To leave a comment, click on the header. You have to be "in" the post for the comments to appear. THANKS!
Sunday, October 13, 2013
Sidelined by Kendra Highley
After being pushed to excel her entire life, high school basketball star Genna Pierce is finally where she wants to be. University scouts are taking notice, her team is on its way to the state tourney, and Jake Butler, the hot boy she's daydreamed about since ninth grade, is showing some definite interest. When he asks her out and their relationship takes off, Genna believes things can't get better.
Then, it's over.
A freak accident ends her career before it's even begun. Her parents are fighting more than ever, her friends don't understand what she's going through, and she's not sure who she is without basketball. And while he tries to be there for her, Genna doesn't understand how Jake could ever want the broken version of the girl he fell for.
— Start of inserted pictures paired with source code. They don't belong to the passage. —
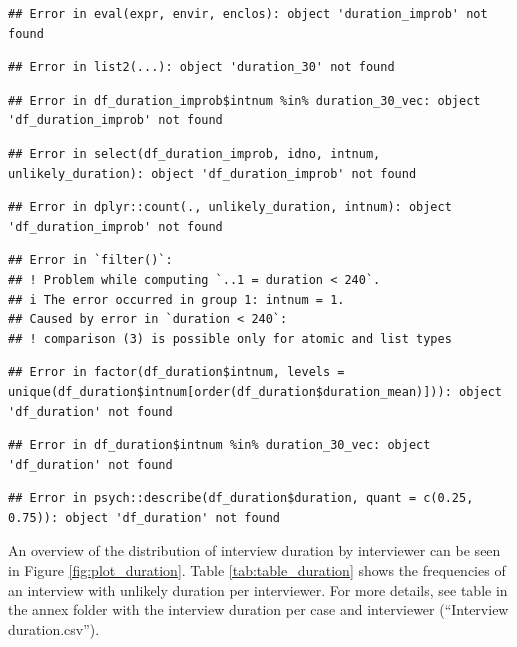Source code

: \documentclass[
  11pt,
  a4paperpaper,
]{article}
\begin{document}
\begin{verbatim}
## Error in eval(expr, envir, enclos): object 'duration_improb' not found
\end{verbatim}

\begin{verbatim}
## Error in list2(...): object 'duration_30' not found
\end{verbatim}

\begin{verbatim}
## Error in df_duration_improb$intnum %in% duration_30_vec: object 'df_duration_improb' not found
\end{verbatim}

\begin{verbatim}
## Error in select(df_duration_improb, idno, intnum, unlikely_duration): object 'df_duration_improb' not found
\end{verbatim}

\begin{verbatim}
## Error in dplyr::count(., unlikely_duration, intnum): object 'df_duration_improb' not found
\end{verbatim}

\begin{verbatim}
## Error in `filter()`:
## ! Problem while computing `..1 = duration < 240`.
## i The error occurred in group 1: intnum = 1.
## Caused by error in `duration < 240`:
## ! comparison (3) is possible only for atomic and list types
\end{verbatim}

\begin{verbatim}
## Error in factor(df_duration$intnum, levels = unique(df_duration$intnum[order(df_duration$duration_mean)])): object 'df_duration' not found
\end{verbatim}

\begin{verbatim}
## Error in df_duration$intnum %in% duration_30_vec: object 'df_duration' not found
\end{verbatim}

\begin{verbatim}
## Error in psych::describe(df_duration$duration, quant = c(0.25, 0.75)): object 'df_duration' not found
\end{verbatim}

An overview of the distribution of interview duration by interviewer can
be seen in Figure \ref{fig:plot_duration}. Table
\ref{tab:table_duration} shows the frequencies of an interview with
unlikely duration per interviewer. For more details, see table in the
annex folder with the interview duration per case and interviewer
(``Interview duration.csv'').
\end{document}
Her life in a tailspin, Genna turns to the only solace that eases her pain: Vicodin.
Amazon | B&N | Kobo
This book hooked me from the beginning. Genna's voice is realistic and engaging. I loved her drive and what a kick-butt girl she was in a very real way (no kicking monster butt, but she could tear it up on the basketball court). She's got an amazing best friend who isn't the so-bubbly-you-want-to-scream variety and her new boy friend is pretty much a typical guy. In short, the characters are so real you could touch them and entirely three dimensional.
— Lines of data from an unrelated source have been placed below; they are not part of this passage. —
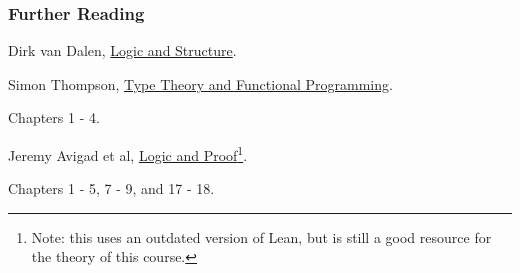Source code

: \documentclass{beamer}
\begin{document}
\begin{frame}
	\frametitle{Further Reading}

	Dirk van Dalen, \href{https://libcat.canterbury.ac.nz/Record/112862}{Logic and Structure}. 

	\vspace{10mm}

	Simon Thompson, \href{https://www.cs.cornell.edu/courses/cs6110/2015sp/textbook/Simon\%20Thompson\%20textbook.pdf}{Type Theory and Functional Programming}. 
	
	Chapters 1 - 4. 

	\vspace{10mm}

	Jeremy Avigad et al, \href{https://leanprover.github.io/logic_and_proof_lean3/index.html}{Logic and Proof}\footnote{Note: this uses an outdated version of Lean, but is still a good resource for the theory of this course.}. 
	
	Chapters 1 - 5, 7 - 9, and 17 - 18.
\end{frame}
\end{document}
As you can tell from the blurb, reading this book is like watching a train wreck happen in really slow motion. Genna starts with the Vicodin to drown out the emotional pain more than the physical pain from breaking her leg: the loss of basketball, her mother's betrayal, the embarrassment and feelings of inadequacy. At first, it doesn't seem like her prescription use is all that bad, which is exactly what Genna is thinking. But the more Genna starts to react like an addict, the more we can see what a hold it has on her life.
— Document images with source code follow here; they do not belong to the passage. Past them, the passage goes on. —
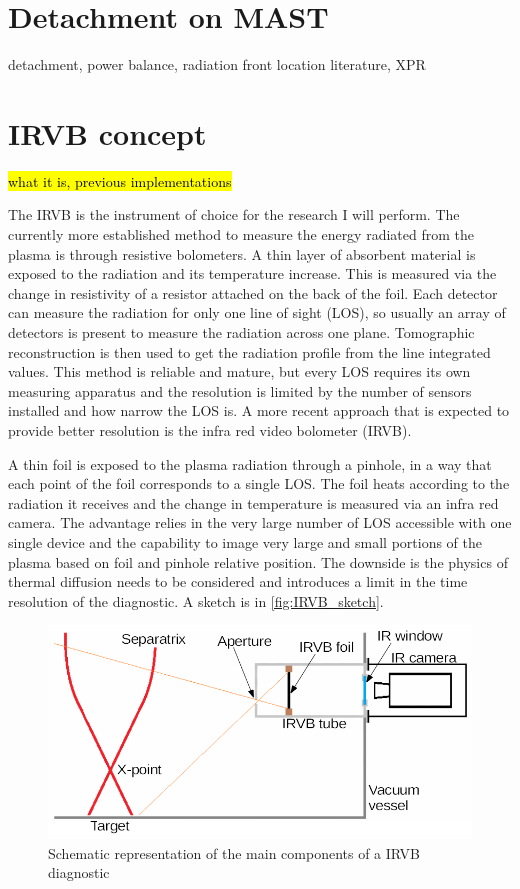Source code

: 
\section{Detachment on MAST}
detachment, power balance, radiation front location literature, XPR



\section{IRVB concept}
\hl{what it is, previous implementations}

The IRVB is the instrument of choice for the research I will perform. 
The currently more established method to measure the energy radiated from the plasma is through resistive bolometers. A thin layer of absorbent material is exposed to the radiation and its temperature increase. This is measured via the change in resistivity of a resistor attached on the back of the foil. Each detector can measure the radiation for only one line of sight (LOS), so usually an array of detectors is present to measure the radiation across one plane. Tomographic reconstruction is then used to get the radiation profile from the line integrated values. This method is reliable and mature, but every LOS requires its own measuring apparatus and the resolution is limited by the number of sensors installed and how narrow the LOS is. A more recent approach that is expected to provide better resolution is the infra red video bolometer (IRVB). 

A thin foil is exposed to the plasma radiation through a pinhole, in a way that each point of the foil corresponds to a single LOS. The foil heats according to the radiation it receives and the change in temperature is measured via an infra red camera. The advantage relies in the very large number of LOS accessible with one single device and the capability to image very large and small portions of the plasma based on foil and pinhole relative position. The downside is the physics of thermal diffusion needs to be considered and introduces a limit in the time resolution of the diagnostic. A sketch is in \autoref{fig:IRVB_sketch}.

\begin{figure}
	\centering
	\includegraphics[width=\linewidth]{Chapters/chapter2/figs/IRVB cartoon.png}
	\caption{Schematic representation of the main components of a IRVB diagnostic}
	\label{fig:IRVB_sketch}
\end{figure}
I'm not going to say that this was a feel-good read. It did end well, but there were painful moments along the way. I think an errant tear even escaped my eye toward the end. As an "issue" book, however, I'd say it's first rate. I think it's important for teens dealing with addiction to see that things are not hopeless and it will get better. But it will take hard work and you've got to accept the support of the people trying to help.
If you or a teen you know could benefit from this book, it's definitely worth a read. The writing to top-notch and the characters compelling. You'll even get to meet some LGBT characters in this one too. Bonus "issue" points!
Thanks to Entangled Teen for providing me with a review copy in exchange for my honest review. This did not have any effect on my opinions.